SOURCE DATA:
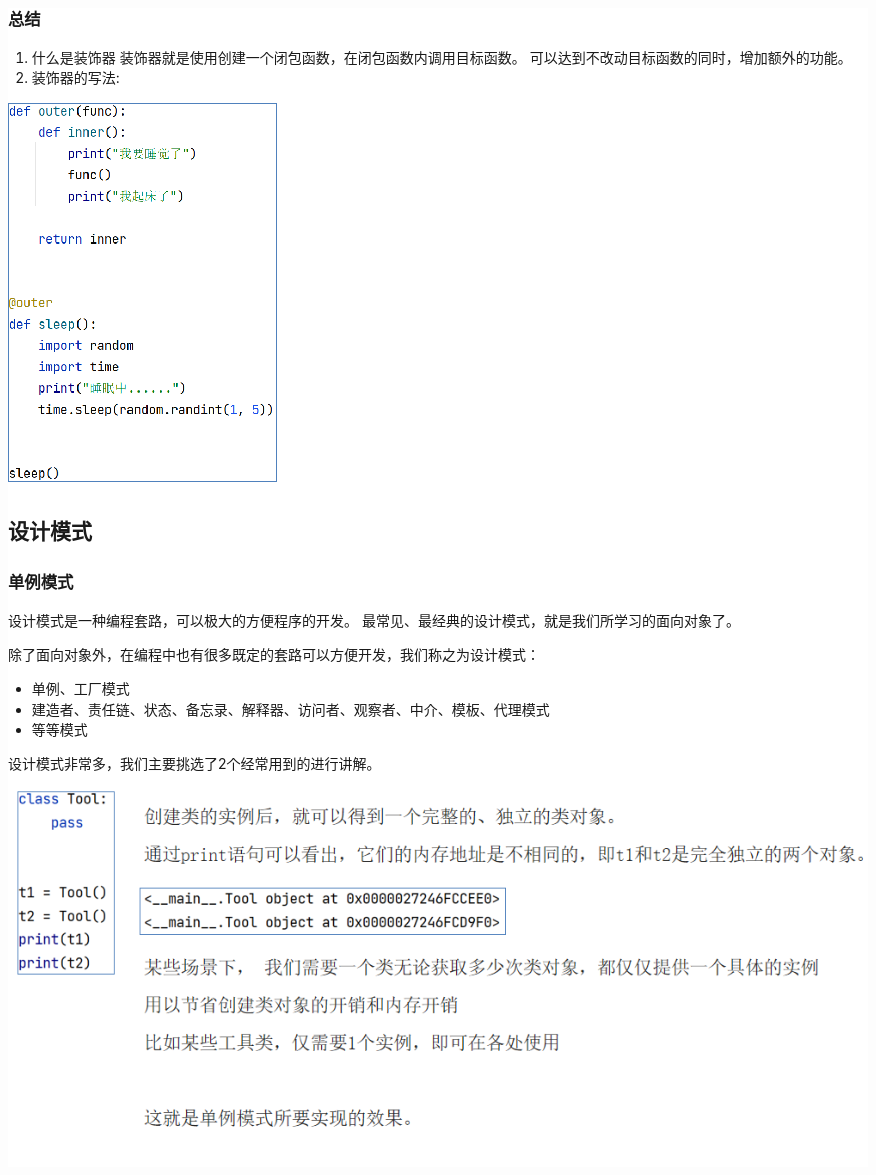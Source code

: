 ### 总结
1. 什么是装饰器
   装饰器就是使用创建一个闭包函数，在闭包函数内调用目标函数。
   可以达到不改动目标函数的同时，增加额外的功能。
2. 装饰器的写法:

![img.png](images/img7.png)

## 设计模式
### 单例模式

设计模式是一种编程套路，可以极大的方便程序的开发。
最常见、最经典的设计模式，就是我们所学习的面向对象了。

除了面向对象外，在编程中也有很多既定的套路可以方便开发，我们称之为设计模式：
- 单例、工厂模式
- 建造者、责任链、状态、备忘录、解释器、访问者、观察者、中介、模板、代理模式
- 等等模式

设计模式非常多，我们主要挑选了2个经常用到的进行讲解。
![img_1.png](images/img_1.png)
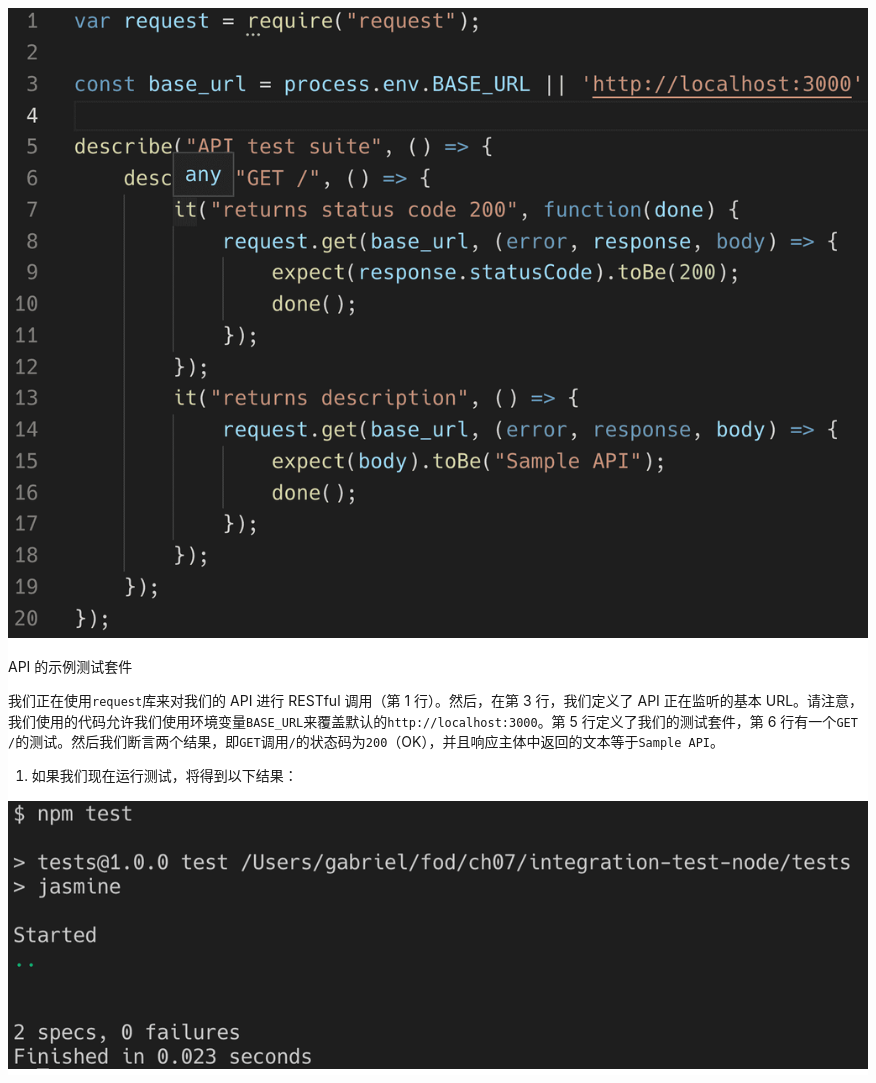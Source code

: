 ![](img/6f2f86bd-53a7-4447-ac3d-171f7955d2de.png)

API 的示例测试套件

我们正在使用`request`库来对我们的 API 进行 RESTful 调用（第 1 行）。然后，在第 3 行，我们定义了 API 正在监听的基本 URL。请注意，我们使用的代码允许我们使用环境变量`BASE_URL`来覆盖默认的`http://localhost:3000`。第 5 行定义了我们的测试套件，第 6 行有一个`GET /`的测试。然后我们断言两个结果，即`GET`调用`/`的状态码为`200`（OK），并且响应主体中返回的文本等于`Sample API`。

1.  如果我们现在运行测试，将得到以下结果：

![](img/11d9290c-3d06-4c15-84ac-ae664f87ad9b.png)
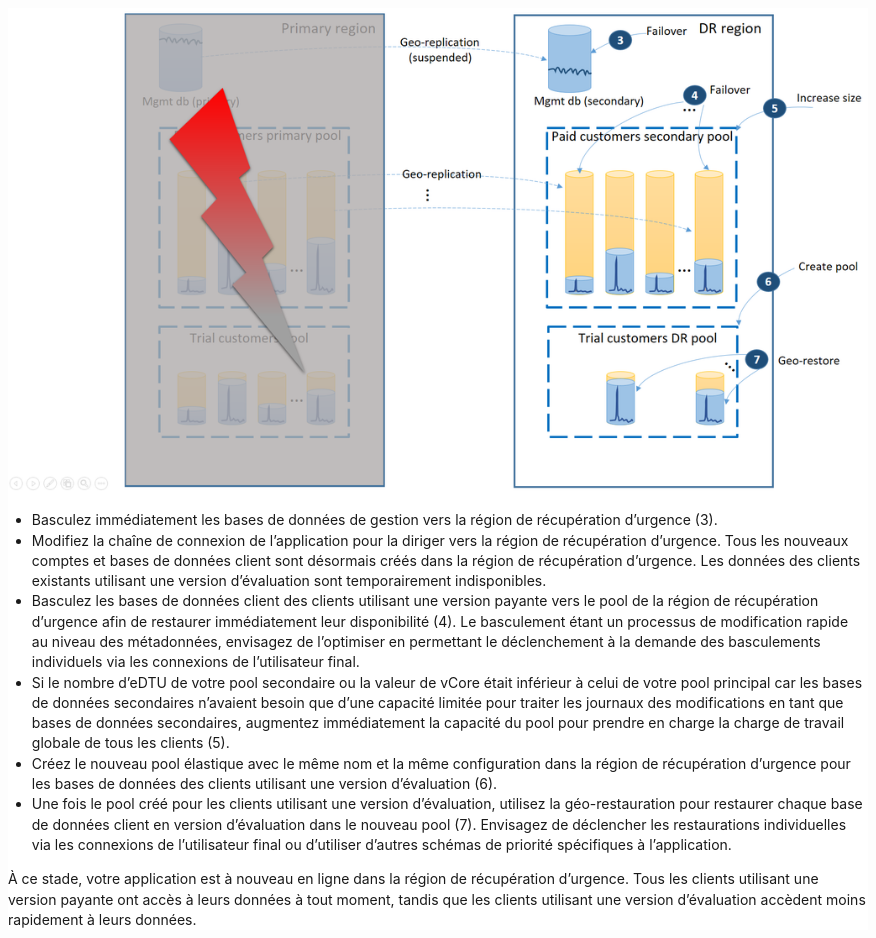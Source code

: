 ![Figure 5](./media/sql-database-disaster-recovery-strategies-for-applications-with-elastic-pool/diagram-5.png)

* Basculez immédiatement les bases de données de gestion vers la région de récupération d’urgence (3).
* Modifiez la chaîne de connexion de l’application pour la diriger vers la région de récupération d’urgence. Tous les nouveaux comptes et bases de données client sont désormais créés dans la région de récupération d’urgence. Les données des clients existants utilisant une version d’évaluation sont temporairement indisponibles.
* Basculez les bases de données client des clients utilisant une version payante vers le pool de la région de récupération d’urgence afin de restaurer immédiatement leur disponibilité (4). Le basculement étant un processus de modification rapide au niveau des métadonnées, envisagez de l’optimiser en permettant le déclenchement à la demande des basculements individuels via les connexions de l’utilisateur final. 
* Si le nombre d’eDTU de votre pool secondaire ou la valeur de vCore était inférieur à celui de votre pool principal car les bases de données secondaires n’avaient besoin que d’une capacité limitée pour traiter les journaux des modifications en tant que bases de données secondaires, augmentez immédiatement la capacité du pool pour prendre en charge la charge de travail globale de tous les clients (5). 
* Créez le nouveau pool élastique avec le même nom et la même configuration dans la région de récupération d’urgence pour les bases de données des clients utilisant une version d’évaluation (6). 
* Une fois le pool créé pour les clients utilisant une version d’évaluation, utilisez la géo-restauration pour restaurer chaque base de données client en version d’évaluation dans le nouveau pool (7). Envisagez de déclencher les restaurations individuelles via les connexions de l’utilisateur final ou d’utiliser d’autres schémas de priorité spécifiques à l’application.

À ce stade, votre application est à nouveau en ligne dans la région de récupération d’urgence. Tous les clients utilisant une version payante ont accès à leurs données à tout moment, tandis que les clients utilisant une version d’évaluation accèdent moins rapidement à leurs données.
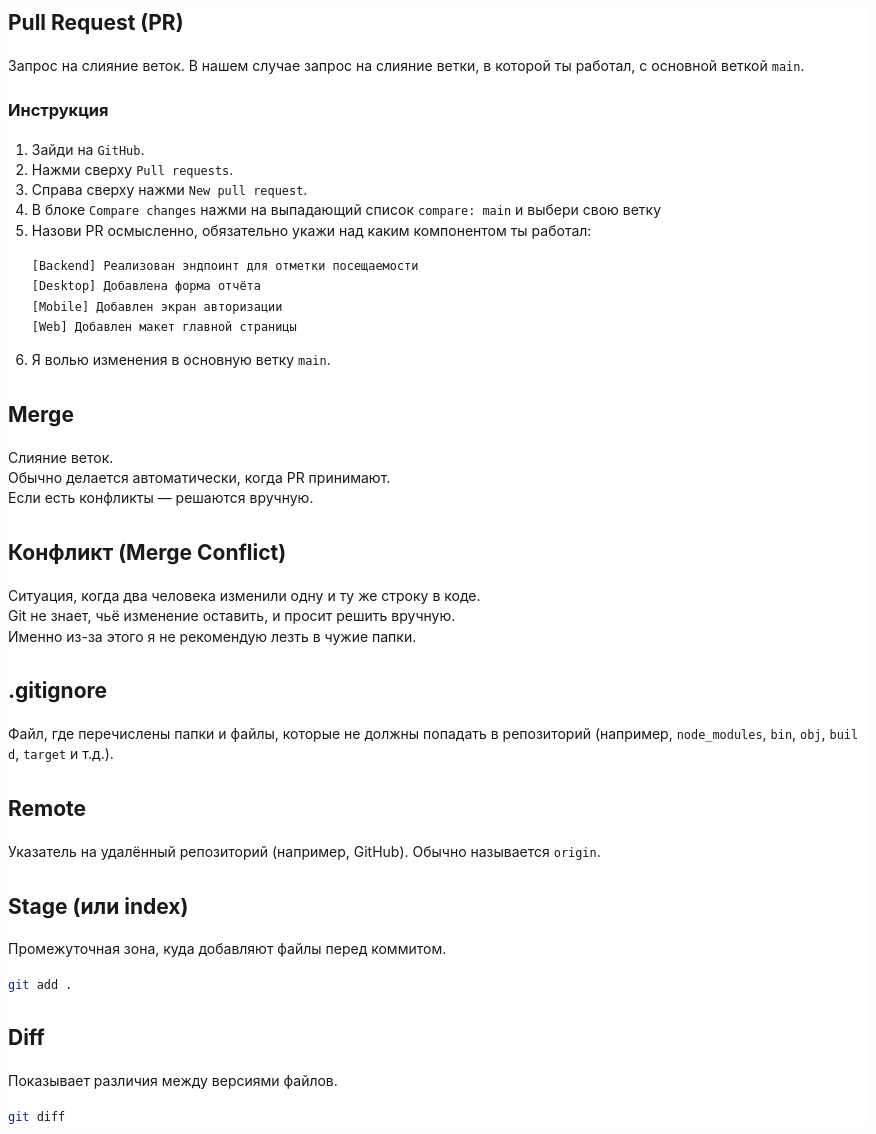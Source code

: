 ## Pull Request (PR)
Запрос на слияние веток. В нашем случае запрос на слияние ветки, в которой ты работал, с основной веткой `main`.

### Инструкция
1. Зайди на `GitHub`.
2. Нажми сверху `Pull requests`.
3. Справа сверху нажми `New pull request`.
4. В блоке `Compare changes` нажми на выпадающий список `compare: main` и выбери свою ветку
5. Назови PR осмысленно, обязательно укажи над каким компонентом ты работал:
    ```
    [Backend] Реализован эндпоинт для отметки посещаемости
    [Desktop] Добавлена форма отчёта
    [Mobile] Добавлен экран авторизации
    [Web] Добавлен макет главной страницы
    ```
6. Я волью изменения в основную ветку `main`.

## Merge 
Слияние веток.  
Обычно делается автоматически, когда PR принимают.  
Если есть конфликты — решаются вручную. 

## Конфликт (Merge Conflict)
Ситуация, когда два человека изменили одну и ту же строку в коде.   
Git не знает, чьё изменение оставить, и просит решить вручную.  
Именно из-за этого я не рекомендую лезть в чужие папки. 

## .gitignore
Файл, где перечислены папки и файлы, которые не должны попадать в репозиторий
(например, `node_modules`, `bin`, `obj`, `build`, `target` и т.д.).

## Remote
Указатель на удалённый репозиторий (например, GitHub).
Обычно называется `origin`.

## Stage (или index)
Промежуточная зона, куда добавляют файлы перед коммитом.

```bash
git add .
```

## Diff
Показывает различия между версиями файлов.
```bash
git diff
```
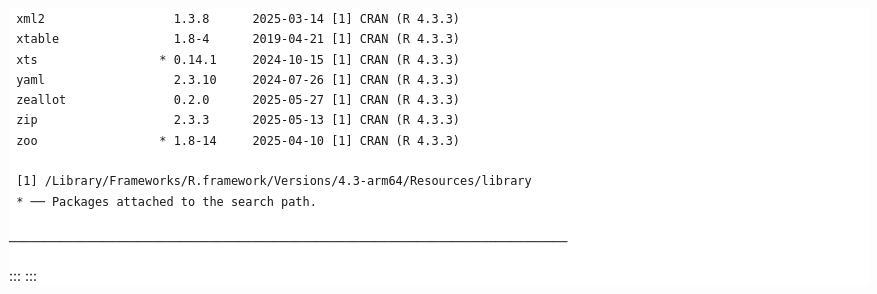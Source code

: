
 ```
 xml2                  1.3.8      2025-03-14 [1] CRAN (R 4.3.3)
 xtable                1.8-4      2019-04-21 [1] CRAN (R 4.3.3)
 xts                 * 0.14.1     2024-10-15 [1] CRAN (R 4.3.3)
 yaml                  2.3.10     2024-07-26 [1] CRAN (R 4.3.3)
 zeallot               0.2.0      2025-05-27 [1] CRAN (R 4.3.3)
 zip                   2.3.3      2025-05-13 [1] CRAN (R 4.3.3)
 zoo                 * 1.8-14     2025-04-10 [1] CRAN (R 4.3.3)

 [1] /Library/Frameworks/R.framework/Versions/4.3-arm64/Resources/library
 * ── Packages attached to the search path.

──────────────────────────────────────────────────────────────────────────────
```


:::
:::

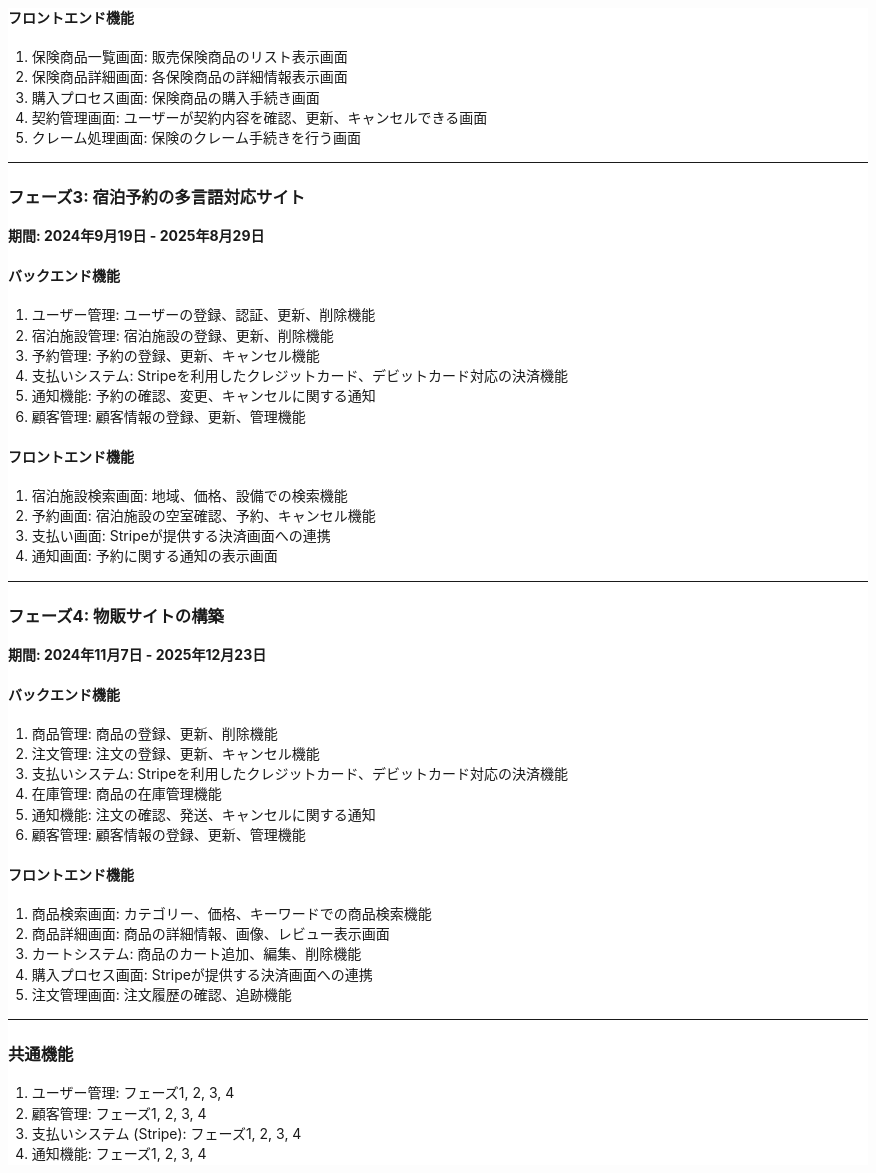 #### フロントエンド機能
1. 保険商品一覧画面: 販売保険商品のリスト表示画面
2. 保険商品詳細画面: 各保険商品の詳細情報表示画面
3. 購入プロセス画面: 保険商品の購入手続き画面
4. 契約管理画面: ユーザーが契約内容を確認、更新、キャンセルできる画面
5. クレーム処理画面: 保険のクレーム手続きを行う画面

---

### フェーズ3: 宿泊予約の多言語対応サイト

**期間: 2024年9月19日 - 2025年8月29日**

#### バックエンド機能
1. ユーザー管理: ユーザーの登録、認証、更新、削除機能
2. 宿泊施設管理: 宿泊施設の登録、更新、削除機能
3. 予約管理: 予約の登録、更新、キャンセル機能
4. 支払いシステム: Stripeを利用したクレジットカード、デビットカード対応の決済機能
5. 通知機能: 予約の確認、変更、キャンセルに関する通知
6. 顧客管理: 顧客情報の登録、更新、管理機能

#### フロントエンド機能
1. 宿泊施設検索画面: 地域、価格、設備での検索機能
2. 予約画面: 宿泊施設の空室確認、予約、キャンセル機能
3. 支払い画面: Stripeが提供する決済画面への連携
4. 通知画面: 予約に関する通知の表示画面

---

### フェーズ4: 物販サイトの構築

**期間: 2024年11月7日 - 2025年12月23日**

#### バックエンド機能
1. 商品管理: 商品の登録、更新、削除機能
2. 注文管理: 注文の登録、更新、キャンセル機能
3. 支払いシステム: Stripeを利用したクレジットカード、デビットカード対応の決済機能
4. 在庫管理: 商品の在庫管理機能
5. 通知機能: 注文の確認、発送、キャンセルに関する通知
6. 顧客管理: 顧客情報の登録、更新、管理機能

#### フロントエンド機能
1. 商品検索画面: カテゴリー、価格、キーワードでの商品検索機能
2. 商品詳細画面: 商品の詳細情報、画像、レビュー表示画面
3. カートシステム: 商品のカート追加、編集、削除機能
4. 購入プロセス画面: Stripeが提供する決済画面への連携
5. 注文管理画面: 注文履歴の確認、追跡機能

---

### 共通機能
1. ユーザー管理: フェーズ1, 2, 3, 4
2. 顧客管理: フェーズ1, 2, 3, 4
3. 支払いシステム (Stripe): フェーズ1, 2, 3, 4
4. 通知機能: フェーズ1, 2, 3, 4
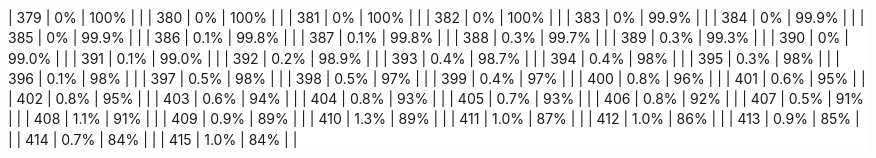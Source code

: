 | 379 | 0% | 100% |  |
| 380 | 0% | 100% |  |
| 381 | 0% | 100% |  |
| 382 | 0% | 100% |  |
| 383 | 0% | 99.9% |  |
| 384 | 0% | 99.9% |  |
| 385 | 0% | 99.9% |  |
| 386 | 0.1% | 99.8% |  |
| 387 | 0.1% | 99.8% |  |
| 388 | 0.3% | 99.7% |  |
| 389 | 0.3% | 99.3% |  |
| 390 | 0% | 99.0% |  |
| 391 | 0.1% | 99.0% |  |
| 392 | 0.2% | 98.9% |  |
| 393 | 0.4% | 98.7% |  |
| 394 | 0.4% | 98% |  |
| 395 | 0.3% | 98% |  |
| 396 | 0.1% | 98% |  |
| 397 | 0.5% | 98% |  |
| 398 | 0.5% | 97% |  |
| 399 | 0.4% | 97% |  |
| 400 | 0.8% | 96% |  |
| 401 | 0.6% | 95% |  |
| 402 | 0.8% | 95% |  |
| 403 | 0.6% | 94% |  |
| 404 | 0.8% | 93% |  |
| 405 | 0.7% | 93% |  |
| 406 | 0.8% | 92% |  |
| 407 | 0.5% | 91% |  |
| 408 | 1.1% | 91% |  |
| 409 | 0.9% | 89% |  |
| 410 | 1.3% | 89% |  |
| 411 | 1.0% | 87% |  |
| 412 | 1.0% | 86% |  |
| 413 | 0.9% | 85% |  |
| 414 | 0.7% | 84% |  |
| 415 | 1.0% | 84% |  |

DIRECTIONS FOR THIS TASK: Scan the material above for the string "通知機能", returning each line that contains it.

REPLY TO THE TASK:
5. 通知機能: 予約の確認、変更、キャンセルに関する通知
5. 通知機能: 注文の確認、発送、キャンセルに関する通知
4. 通知機能: フェーズ1, 2, 3, 4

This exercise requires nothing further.